At Loose Primary School we want every pupil to develop a love of maths. We aim to develop a sense of enjoyment and curiosity about the subject and provide a programme for progression where pupils are stimulated and challenged.
We place a considerable emphasis on teaching mental calculation methods and creating opportunities for children to actively engage with the concepts being taught. We aim that children will develop a strong sense of number and a secure understanding of place value using a range of resources to support learning. Formal written recording is practiced regularly and is an important part of learning and understanding. Loose Primary School has developed a consistent approach to the teaching of written calculations in order to establish continuity and progression throughout the school.
It is vital that pupils are able to apply their knowledge and skills to solve mathematical puzzles and problems, as well as explain their thinking and methods clearly.
Pupils are encouraged to learn key number facts, such as, number bonds and multiplication facts from very early on in their education and our Mad about Maths scheme promotes the importance of this. Please use the drop-down menu to find out more about ‘Mad about Maths’.
We use a number of online resources to support the teaching and learning of maths in school and children in KS2 are often set homework tasks using the online platform www.mymaths.co.uk.
Ultimately, we want to guide our pupils to become independent and confident mathematicians, with the skills to achieve and continue their success in education and beyond.
From September 2015, all pupils will be taught mathematics based on the new National Curriculum for Mathematics. The programme of study aims to ensure that all pupils:
become fluent in the fundamentals of mathematics, including through varied and frequent practice with increasingly complex problems over time, so that pupils develop conceptual understanding and the ability to recall and apply knowledge rapidly and accurately.

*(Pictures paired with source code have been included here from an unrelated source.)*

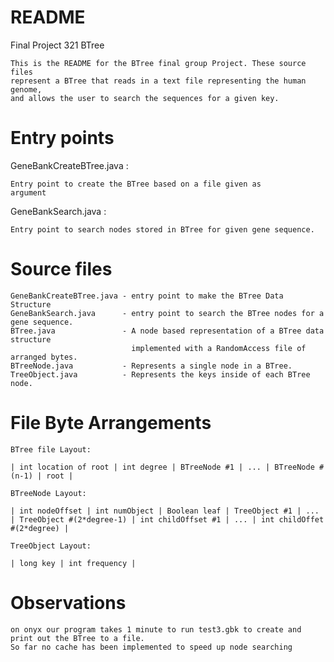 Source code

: # README

Final Project 321 BTree

	This is the README for the BTree final group Project. These source files
	represent a BTree that reads in a text file representing the human genome,
	and allows the user to search the sequences for a given key.

# Entry points

GeneBankCreateBTree.java : 

	Entry point to create the BTree based on a file given as
	argument


GeneBankSearch.java :

	Entry point to search nodes stored in BTree for given gene sequence.

# Source files
	GeneBankCreateBTree.java - entry point to make the BTree Data Structure
	GeneBankSearch.java      - entry point to search the BTree nodes for a gene sequence.
	BTree.java               - A node based representation of a BTree data structure
	                           implemented with a RandomAccess file of arranged bytes.
	BTreeNode.java           - Represents a single node in a BTree.
	TreeObject.java          - Represents the keys inside of each BTree node.
	
# File Byte Arrangements
	
	BTree file Layout:
	
	| int location of root | int degree | BTreeNode #1 | ... | BTreeNode #(n-1) | root | 
	
	BTreeNode Layout:
	
	| int nodeOffset | int numObject | Boolean leaf | TreeObject #1 | ... | TreeObject #(2*degree-1) | int childOffset #1 | ... | int childOffet #(2*degree) |
	
	TreeObject Layout:
	
	| long key | int frequency |

# Observations

	on onyx our program takes 1 minute to run test3.gbk to create and print out the BTree to a file. 
	So far no cache has been implemented to speed up node searching
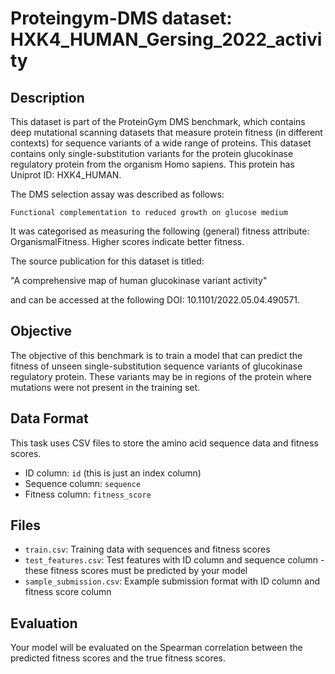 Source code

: 
# Proteingym-DMS dataset: HXK4_HUMAN_Gersing_2022_activity

## Description

This dataset is part of the ProteinGym DMS benchmark, which contains deep mutational scanning datasets that measure
protein fitness (in different contexts) for sequence variants of a wide range of proteins. This dataset contains
only single-substitution variants for the protein glucokinase regulatory protein from the organism Homo sapiens. This protein has Uniprot ID: HXK4_HUMAN. 

The DMS selection assay was described as follows: 

    Functional complementation to reduced growth on glucose medium

It was categorised as measuring the following (general) fitness attribute: OrganismalFitness. Higher scores indicate better fitness.

The source publication for this dataset is titled: 

"A comprehensive map of human glucokinase variant activity"

and can be accessed at the following DOI: 10.1101/2022.05.04.490571.

## Objective

The objective of this benchmark is to train a model that can predict the fitness of unseen single-substitution sequence variants of glucokinase regulatory protein.
These variants may be in regions of the protein where mutations were not present in the training set.

## Data Format

This task uses CSV files to store the amino acid sequence data and fitness scores.
- ID column: `id` (this is just an index column)
- Sequence column: `sequence`
- Fitness column: `fitness_score`

## Files

- `train.csv`: Training data with sequences and fitness scores
- `test_features.csv`: Test features with ID column and sequence column - these fitness scores must be predicted by your model
- `sample_submission.csv`: Example submission format with ID column and fitness score column

## Evaluation

Your model will be evaluated on the Spearman correlation between the predicted fitness scores and the true fitness scores.
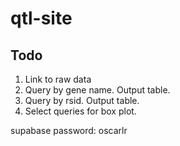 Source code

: # qtl-site
## Todo
1. Link to raw data
2. Query by gene name. Output table.
3. Query by rsid. Output table.
4. Select queries for box plot.

supabase password: oscarlr
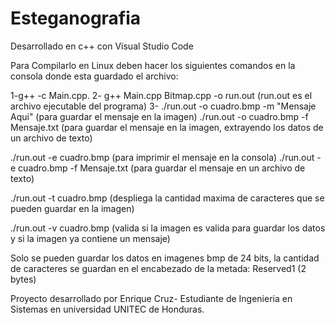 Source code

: # Esteganografia
Desarrollado en c++ con Visual Studio Code

Para Compilarlo en Linux deben hacer los siguientes comandos en la consola donde esta guardado el archivo:

1-g++ -c Main.cpp. 
2- g++ Main.cpp Bitmap.cpp -o run.out (run.out es el archivo ejecutable del programa)
3-
  ./run.out -o cuadro.bmp -m "Mensaje Aqui"  (para guardar el mensaje en la imagen)
  ./run.out -o cuadro.bmp -f Mensaje.txt   (para guardar el mensaje en la imagen, extrayendo los datos de un archivo de texto)
  
  ./run.out -e cuadro.bmp (para imprimir el mensaje en la consola)
  ./run.out -e cuadro.bmp -f Mensaje.txt (para guardar el mensaje en un archivo de texto)
  
  ./run.out -t cuadro.bmp (despliega la cantidad maxima de caracteres que se pueden guardar en la imagen)
  
  ./run.out -v cuadro.bmp (valida si la imagen es valida para guardar los datos y si la imagen ya contiene un mensaje)
  
  Solo se pueden guardar los datos en imagenes bmp de 24 bits, la cantidad de caracteres se guardan en el encabezado de la metada: Reserved1 (2 bytes)
  
  Proyecto desarrollado por Enrique Cruz- Estudiante de Ingenieria en Sistemas en universidad UNITEC de Honduras.
  
  
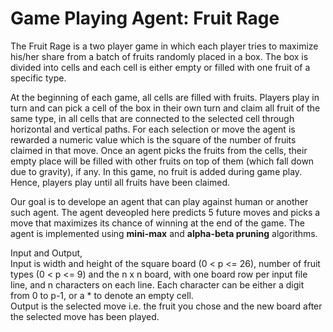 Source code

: <h1> Game Playing Agent: Fruit Rage</h1>

The Fruit Rage is a two player game in which each player tries to maximize his/her share from a batch of fruits randomly placed in a box. The box is divided into cells and each cell is either empty or filled with one fruit of a specific type.<br>

At the beginning of each game, all cells are filled with fruits. Players play in turn and can pick a cell of the box in their own turn and claim all fruit of the same type, in all cells that are connected to the selected cell through horizontal and vertical paths. For each selection or move the agent is rewarded a numeric value which is the square of the number of fruits claimed in that move. Once an agent picks the fruits from the cells, their empty place will be filled with other fruits on top of them (which fall down due to gravity), if any. In this game, no fruit is added during game play. Hence, players play until all fruits have been claimed.<br>

Our goal is to develope an agent that can play against human or another such agent. The agent deveopled here predicts 5 future moves and picks a move that maximizes its chance of winning at the end of the game. The agent is implemented using <b>mini-max</b> and <b>alpha-beta pruning</b> algorithms. <br>

Input and Output,<br>
Input is width and height of the square board (0 < p <= 26), number of fruit types (0 < p <= 9) and the n x n board, with one board row per input file line, and n characters on each line. Each character can be either a digit from 0 to p-1, or a * to denote an empty cell. <br>
Output is the selected move i.e. the fruit you chose and the new board after the selected move has been played. <br>
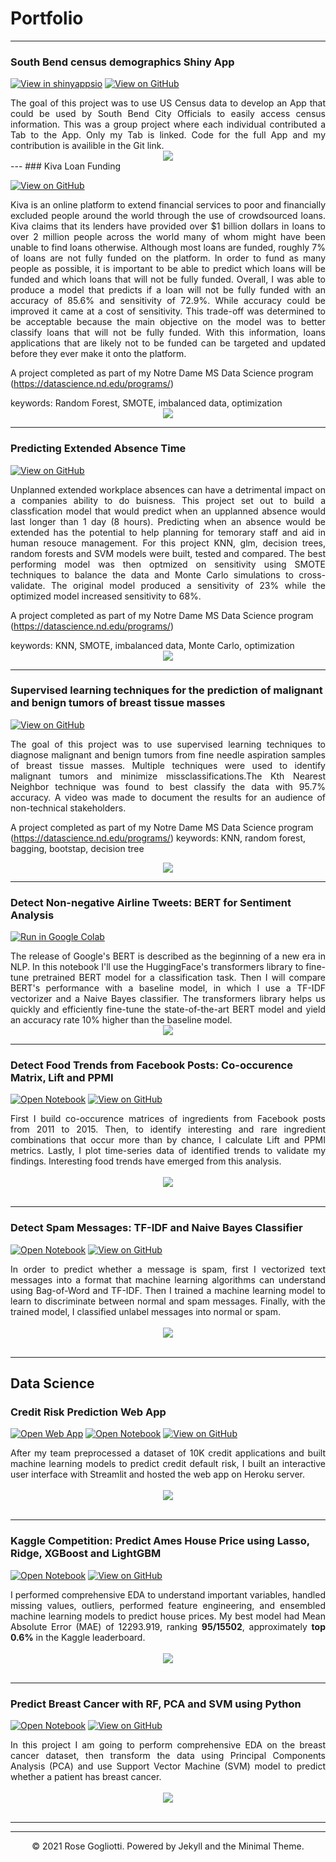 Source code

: # Portfolio
---
### South Bend census demographics Shiny App
[![View in shinyappsio](https://img.shields.io/badge/Shiny-View_on_app.io-9cf?logo=r)]( https://gogliotti.shinyapps.io/FinalProject_DV/)
[![View on GitHub](https://img.shields.io/badge/GitHub-View_on_GitHub-blue?logo=GitHub)](https://github.com/rgogliotti/SouthBendApp)

<div style="text-align: justify">The goal of this project was to use US Census data to develop an App that could be used by South Bend City Officials to easily access census information. This was a group project where each individual contributed a Tab to the App. Only my Tab is linked. Code for the full App and my contribution is availible in the Git link.
</div>

<center><img src="images/SBCensus.JPG"/></center>
---
### Kiva Loan Funding

[![View on GitHub](https://img.shields.io/badge/GitHub-View_on_GitHub-blue?logo=GitHub)](https://github.com/rgogliotti/Kiva)

<div style="text-align: justify">Kiva is an online platform to extend financial services to poor and financially excluded people around the world through the use of crowdsourced loans. Kiva claims that its lenders have provided over $1 billion dollars in loans to over 2 million people across the world many of whom might have been unable to find loans otherwise. Although most loans are funded, roughly 7% of loans are not fully funded on the platform. In order to fund as many people as possible, it is important to be able to predict which loans will be funded and which loans that will not be fully funded. Overall, I was able to produce a model that predicts if a loan will not be fully funded with an accuracy of  85.6% and sensitivity of 72.9%. While accuracy could be improved it came at a cost of sensitivity. This trade-off was determined to be acceptable because the main objective on the model was to better classify loans that will not be fully funded. With this information, loans applications that are likely not to be funded can be targeted and updated before they ever make it onto the platform. 
</div>

A project completed as part of my Notre Dame MS Data Science program (https://datascience.nd.edu/programs/)
</div>
keywords: Random Forest, SMOTE, imbalanced data, optimization 

<center><img src="images/Wordcloud.JPG"/></center>

---
### Predicting Extended Absence Time

[![View on GitHub](https://img.shields.io/badge/GitHub-View_on_GitHub-blue?logo=GitHub)](https://github.com/rgogliotti/Absenteeism)

<div style="text-align: justify"> Unplanned extended workplace absences can have a detrimental impact on a companies ability to do buisness. This project set out to build a classfication model that would predict when an upplanned absence would last longer than 1 day (8 hours). Predicting when an absence would be extended has the potential to help planning for temorary staff and aid in human resouce management. For this project KNN, glm, decision trees, random forests and SVM models were built, tested and compared. The best performing model was then optmized on sensitivity using SMOTE techniques to balance the data and Monte Carlo simulations to cross-validate. The original model produced a sensitivity of 23% while the optimized model increased sensitivity to 68%.
</div>

A project completed as part of my Notre Dame MS Data Science program (https://datascience.nd.edu/programs/)
</div>
keywords: KNN, SMOTE, imbalanced data, Monte Carlo, optimization 

<center><img src="images/Absenteeismmodelcomp.JPG"/></center>



---
### Supervised learning techniques for the prediction of malignant and benign tumors of breast tissue masses
[![View on GitHub](https://img.shields.io/badge/GitHub-View_on_GitHub-blue?logo=GitHub)](https://github.com/rgogliotti/Tumor-prediction)
<div style="text-align: justify"> The goal of this project was to use supervised learning techniques to diagnose malignant and benign tumors from fine needle aspiration samples of breast tissue masses. Multiple techniques were used to identify malignant tumors and minimize missclassifications.The Kth Nearest Neighbor technique was found to best classify the data with 95.7% accuracy. A video was made to document the results for an audience of non-technical stakeholders.</div>

A project completed as part of my Notre Dame MS Data Science program (https://datascience.nd.edu/programs/)
keywords: KNN, random forest, bagging, bootstap, decision tree
<center><img src="images/Tumorsummay2.JPG"/></center>

---
### Detect Non-negative Airline Tweets: BERT for Sentiment Analysis

[![Run in Google Colab](https://img.shields.io/badge/Colab-Run_in_Google_Colab-blue?logo=Google&logoColor=FDBA18)](https://colab.research.google.com/drive/1f32gj5IYIyFipoINiC8P3DvKat-WWLUK)

<div style="text-align: justify">The release of Google's BERT is described as the beginning of a new era in NLP. In this notebook I'll use the HuggingFace's transformers library to fine-tune pretrained BERT model for a classification task. Then I will compare BERT's performance with a baseline model, in which I use a TF-IDF vectorizer and a Naive Bayes classifier. The transformers library helps us quickly and efficiently fine-tune the state-of-the-art BERT model and yield an accuracy rate 10% higher than the baseline model.</div>

<center><img src="images/BERT-classification.png"/></center>

---
### Detect Food Trends from Facebook Posts: Co-occurence Matrix, Lift and PPMI

[![Open Notebook](https://img.shields.io/badge/Jupyter-Open_Notebook-blue?logo=Jupyter)](projects/detect-food-trends-facebook.html)
[![View on GitHub](https://img.shields.io/badge/GitHub-View_on_GitHub-blue?logo=GitHub)](https://github.com/chriskhanhtran/facebook-detect-food-trends)

<div style="text-align: justify">First I build co-occurence matrices of ingredients from Facebook posts from 2011 to 2015. Then, to identify interesting and rare ingredient combinations that occur more than by chance, I calculate Lift and PPMI metrics. Lastly, I plot time-series data of identified trends to validate my findings. Interesting food trends have emerged from this analysis.</div>
<br>
<center><img src="images/fb-food-trends.png"></center>
<br>

---
### Detect Spam Messages: TF-IDF and Naive Bayes Classifier

[![Open Notebook](https://img.shields.io/badge/Jupyter-Open_Notebook-blue?logo=Jupyter)](projects/detect-spam-nlp.html)
[![View on GitHub](https://img.shields.io/badge/GitHub-View_on_GitHub-blue?logo=GitHub)](https://github.com/chriskhanhtran/detect-spam-messages-nlp/blob/master/detect-spam-nlp.ipynb)

<div style="text-align: justify">In order to predict whether a message is spam, first I vectorized text messages into a format that machine learning algorithms can understand using Bag-of-Word and TF-IDF. Then I trained a machine learning model to learn to discriminate between normal and spam messages. Finally, with the trained model, I classified unlabel messages into normal or spam.</div>
<br>
<center><img src="images/detect-spam-nlp.png"/></center>
<br>

---
## Data Science

### Credit Risk Prediction Web App

[![Open Web App](https://img.shields.io/badge/Heroku-Open_Web_App-blue?logo=Heroku)](http://credit-risk.herokuapp.com/)
[![Open Notebook](https://img.shields.io/badge/Jupyter-Open_Notebook-blue?logo=Jupyter)](https://github.com/chriskhanhtran/credit-risk-prediction/blob/master/documents/Notebook.ipynb)
[![View on GitHub](https://img.shields.io/badge/GitHub-View_on_GitHub-blue?logo=GitHub)](https://github.com/chriskhanhtran/credit-risk-prediction)

<div style="text-align: justify">After my team preprocessed a dataset of 10K credit applications and built machine learning models to predict credit default risk, I built an interactive user interface with Streamlit and hosted the web app on Heroku server.</div>
<br>
<center><img src="images/credit-risk-webapp.png"/></center>
<br>

---
### Kaggle Competition: Predict Ames House Price using Lasso, Ridge, XGBoost and LightGBM

[![Open Notebook](https://img.shields.io/badge/Jupyter-Open_Notebook-blue?logo=Jupyter)](projects/ames-house-price.html)
[![View on GitHub](https://img.shields.io/badge/GitHub-View_on_GitHub-blue?logo=GitHub)](https://github.com/chriskhanhtran/kaggle-house-price/blob/master/ames-house-price.ipynb)

<div style="text-align: justify">I performed comprehensive EDA to understand important variables, handled missing values, outliers, performed feature engineering, and ensembled machine learning models to predict house prices. My best model had Mean Absolute Error (MAE) of 12293.919, ranking <b>95/15502</b>, approximately <b>top 0.6%</b> in the Kaggle leaderboard.</div>
<br>
<center><img src="images/ames-house-price.jpg"/></center>
<br>

---
### Predict Breast Cancer with RF, PCA and SVM using Python

[![Open Notebook](https://img.shields.io/badge/Jupyter-Open_Notebook-blue?logo=Jupyter)](projects/breast-cancer.html)
[![View on GitHub](https://img.shields.io/badge/GitHub-View_on_GitHub-blue?logo=GitHub)](https://github.com/chriskhanhtran/predict-breast-cancer-with-rf-pca-svm/blob/master/breast-cancer.ipynb)

<div style="text-align: justify">In this project I am going to perform comprehensive EDA on the breast cancer dataset, then transform the data using Principal Components Analysis (PCA) and use Support Vector Machine (SVM) model to predict whether a patient has breast cancer.</div>
<br>
<center><img src="images/breast-cancer.png"/></center>
<br>

---

---
<center>© 2021 Rose Gogliotti. Powered by Jekyll and the Minimal Theme.</center>
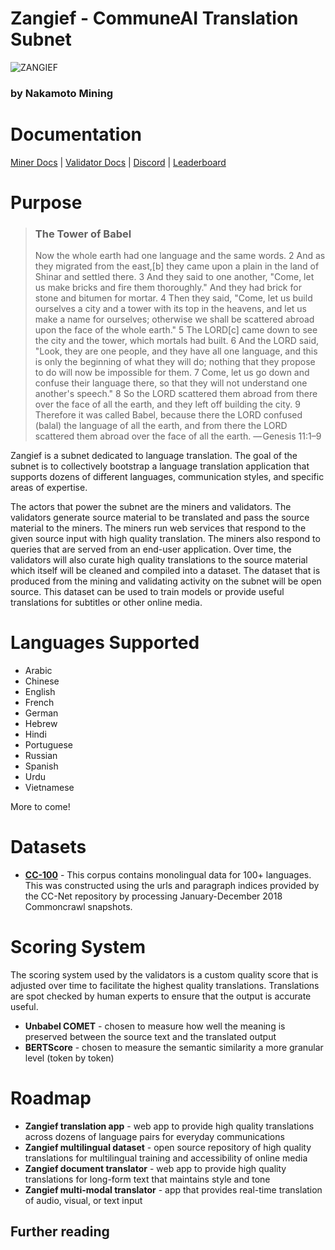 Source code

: # Zangief - CommuneAI Translation Subnet 


![ZANGIEF](docs/images/zangief.png)

### by Nakamoto Mining
# Documentation

[Miner Docs](docs/miners.md) | [Validator Docs](docs/validators.md) | [Discord](https://discord.com) | [Leaderboard](https://ashikshaffi08-zangief-leaderboard.hf.space/?__theme=dark)

# Purpose

> ### **The Tower of Babel**
> 
>Now the whole earth had one language and the same words. 2 And as they migrated from the east,[b] they came upon a plain in the land of Shinar and settled there. 3 And they said to one another, "Come, let us make bricks and fire them thoroughly." And they had brick for stone and bitumen for mortar. 4 Then they said, "Come, let us build ourselves a city and a tower with its top in the heavens, and let us make a name for ourselves; otherwise we shall be scattered abroad upon the face of the whole earth." 5 The LORD[c] came down to see the city and the tower, which mortals had built. 6 And the LORD said, "Look, they are one people, and they have all one language, and this is only the beginning of what they will do; nothing that they propose to do will now be impossible for them. 7 Come, let us go down and confuse their language there, so that they will not understand one another's speech." 8 So the LORD scattered them abroad from there over the face of all the earth, and they left off building the city. 9 Therefore it was called Babel, because there the LORD confused (balal) the language of all the earth, and from there the LORD scattered them abroad over the face of all the earth.
>— Genesis 11:1–9

Zangief is a subnet dedicated to language translation. The goal of the subnet is to collectively bootstrap a language translation application that supports dozens of different languages, communication styles, and specific areas of expertise. 

The actors that power the subnet are the miners and validators. The validators generate source material to be translated and pass the source material to the miners. The miners run web services that respond to the given source input with high quality translation. The miners also respond to queries that are served from an end-user application. Over time, the validators will also curate high quality translations to the source material which itself will be cleaned and compiled into a dataset. The dataset that is produced from the mining and validating activity on the subnet will be open source. This dataset can be used to train models or provide useful translations for subtitles or other online media. 

# Languages Supported

* Arabic
* Chinese
* English
* French
* German
* Hebrew
* Hindi
* Portuguese
* Russian
* Spanish
* Urdu
* Vietnamese

More to come!

# Datasets

* **[CC-100](https://huggingface.co/datasets/cc100)** - This corpus contains monolingual data for 100+ languages. This was constructed using the urls and paragraph indices provided by the CC-Net repository by processing January-December 2018 Commoncrawl snapshots.

# Scoring System

The scoring system used by the validators is a custom quality score that is adjusted over time to facilitate the highest quality translations. Translations are spot checked by human experts to ensure that the output is accurate useful.

* **Unbabel COMET** - chosen to measure how well the meaning is preserved between the source text and the translated output
* **BERTScore** - chosen to measure the semantic similarity a more granular level (token by token)

# Roadmap

* **Zangief translation app** - web app to provide high quality translations across dozens of language pairs for everyday communications
* **Zangief multilingual dataset** - open source repository of high quality translations for multilingual training and accessibility of online media
* **Zangief document translator** - web app to provide high quality translations for long-form text that maintains style and tone
* **Zangief multi-modal translator** - app that provides real-time translation of audio, visual, or text input 

## Further reading

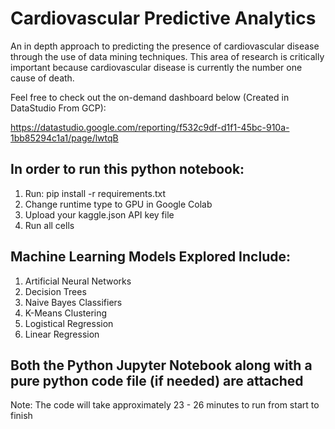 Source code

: # Cardiovascular Predictive Analytics 

An in depth approach to predicting the presence of cardiovascular disease through the use of data mining techniques. This area of research is critically important because cardiovascular disease is currently the number one cause of death.

Feel free to check out the on-demand dashboard below (Created in DataStudio From GCP): 

https://datastudio.google.com/reporting/f532c9df-d1f1-45bc-910a-1bb85294c1a1/page/lwtqB

## In order to run this python notebook:

1. Run: pip install -r requirements.txt
2. Change runtime type to GPU in Google Colab
3. Upload your kaggle.json API key file
4. Run all cells

## Machine Learning Models Explored Include:
1. Artificial Neural Networks
2. Decision Trees
3. Naive Bayes Classifiers
4. K-Means Clustering
5. Logistical Regression
6. Linear Regression

## Both the Python Jupyter Notebook along with a pure python code file (if needed) are attached

Note: The code will take approximately 23 - 26 minutes to run from start to finish
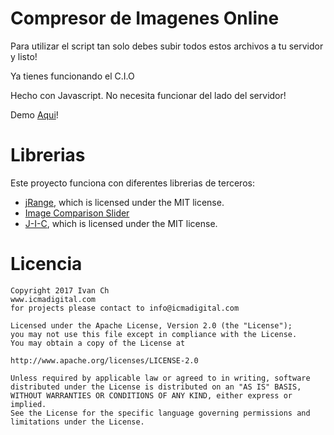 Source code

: # Compresor de Imagenes Online
Para utilizar el script tan solo debes subir todos estos archivos a tu servidor y listo!

Ya tienes funcionando el C.I.O

Hecho con Javascript. No necesita funcionar del lado del servidor!

Demo [Aqui](http://www.icmadigital.com/compresor)!


# Librerias

Este proyecto funciona con diferentes librerias de terceros:

+ [jRange](https://github.com/nitinhayaran/jRange), which is licensed under the MIT license.
+ [Image Comparison Slider](https://codyhouse.co/gem/css-jquery-image-comparison-slider/)
+ [J-I-C](https://github.com/brunobar79/J-I-C), which is licensed under the MIT license.

# Licencia

    Copyright 2017 Ivan Ch
    www.icmadigital.com
    for projects please contact to info@icmadigital.com

    Licensed under the Apache License, Version 2.0 (the "License");
    you may not use this file except in compliance with the License.
    You may obtain a copy of the License at

    http://www.apache.org/licenses/LICENSE-2.0

    Unless required by applicable law or agreed to in writing, software
    distributed under the License is distributed on an "AS IS" BASIS,
    WITHOUT WARRANTIES OR CONDITIONS OF ANY KIND, either express or implied.
    See the License for the specific language governing permissions and
    limitations under the License.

reason mathematically by following a line of enquiry, conjecturing relationships and generalisations, and developing an argument, justification or proof using mathematical language
can solve problems by applying their mathematics to a variety of routine and non- routine problems with increasing sophistication, including breaking down problems into a series of simpler steps and persevering in seeking solutions.
(Taken from the new Maths National Curriculum).